Hydrothermal synthesis and influence of later heat treatment on the structural evolution, optical and electrical properties of nanostructured α-MoO3 single crystals

Abstract

In the current study, α-MoO3 nanocrystals were successfully synthesized from ammonium heptamolybdate tetrahydrate using a simple hydrothermal route. The influence of calcination temperature on the structural, optical and electrical properties was systematically investigated for the MoO3 powder products. The XRD results were analyzed for these powders, revealing the formation of a mixed phase (β- and α-MoO3) at calcination temperatures ranging from 350 °C–450 °C, and hence a residual monoclinic phase still exists in the samples at the calcination temperature of 450 °C. Subsequently, the mixed phase was completely converted to a pure single phase of α-MoO3 at a calcination temperature of 500 °C. The optical properties of the MoO3 powders were investigated using the transformed diffuse reflectance technique according to Kubelka–Munk theory.
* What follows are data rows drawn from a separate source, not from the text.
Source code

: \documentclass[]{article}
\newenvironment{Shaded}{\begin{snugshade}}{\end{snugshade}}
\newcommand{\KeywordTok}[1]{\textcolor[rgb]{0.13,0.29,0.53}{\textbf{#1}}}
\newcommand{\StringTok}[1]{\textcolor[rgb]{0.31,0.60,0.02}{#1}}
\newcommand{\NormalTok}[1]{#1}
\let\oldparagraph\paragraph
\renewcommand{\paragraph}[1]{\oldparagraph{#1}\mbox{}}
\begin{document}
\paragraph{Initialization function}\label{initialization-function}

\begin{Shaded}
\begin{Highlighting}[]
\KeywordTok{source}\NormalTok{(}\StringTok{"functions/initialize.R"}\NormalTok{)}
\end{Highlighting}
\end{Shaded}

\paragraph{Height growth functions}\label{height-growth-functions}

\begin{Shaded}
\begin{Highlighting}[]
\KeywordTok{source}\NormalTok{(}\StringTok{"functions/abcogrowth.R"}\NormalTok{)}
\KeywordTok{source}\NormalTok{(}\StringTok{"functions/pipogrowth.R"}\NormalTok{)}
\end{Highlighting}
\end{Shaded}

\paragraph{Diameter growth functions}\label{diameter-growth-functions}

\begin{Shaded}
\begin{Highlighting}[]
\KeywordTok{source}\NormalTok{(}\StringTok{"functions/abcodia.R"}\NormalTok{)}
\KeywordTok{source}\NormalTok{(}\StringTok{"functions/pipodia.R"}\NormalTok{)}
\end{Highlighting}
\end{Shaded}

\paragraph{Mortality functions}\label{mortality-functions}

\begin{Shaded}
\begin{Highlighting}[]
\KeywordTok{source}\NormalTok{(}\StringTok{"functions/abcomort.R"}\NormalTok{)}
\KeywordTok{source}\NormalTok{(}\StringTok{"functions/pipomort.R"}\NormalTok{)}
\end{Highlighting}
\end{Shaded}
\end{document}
For such a powder product, the results of the optical measurements demonstrated the realization of indirect and direct allowed transitions at the spectral ranges 3.31–3.91 eV and 3.66–4.27 eV, respectively. The indirect- and direct-allowed band-gaps of the MoO3 products were found to increase from 2.69–3.12 eV and from 3.43–3.64 eV, respectively, by increasing the calcination temperature from 350 °C–600 °C. The MoO3 powders calcined at different temperatures were converted into five dense tablets for performing the electrical measurements. These measurements were carried out at different working temperatures using a system operating under high vacuum conditions. The results revealed that the dc-conductivity of such a tablet typically increases by more than five orders of magnitude with an increase in the working temperature from 77–300 K. These results also demonstrated a high dependence of dc-conductivity on the calcination temperature for the MoO3 products. The dc-conductivity as a function of the operating temperature revealed the presence of at least three different electrical conduction mechanisms for the same MoO3 tablet.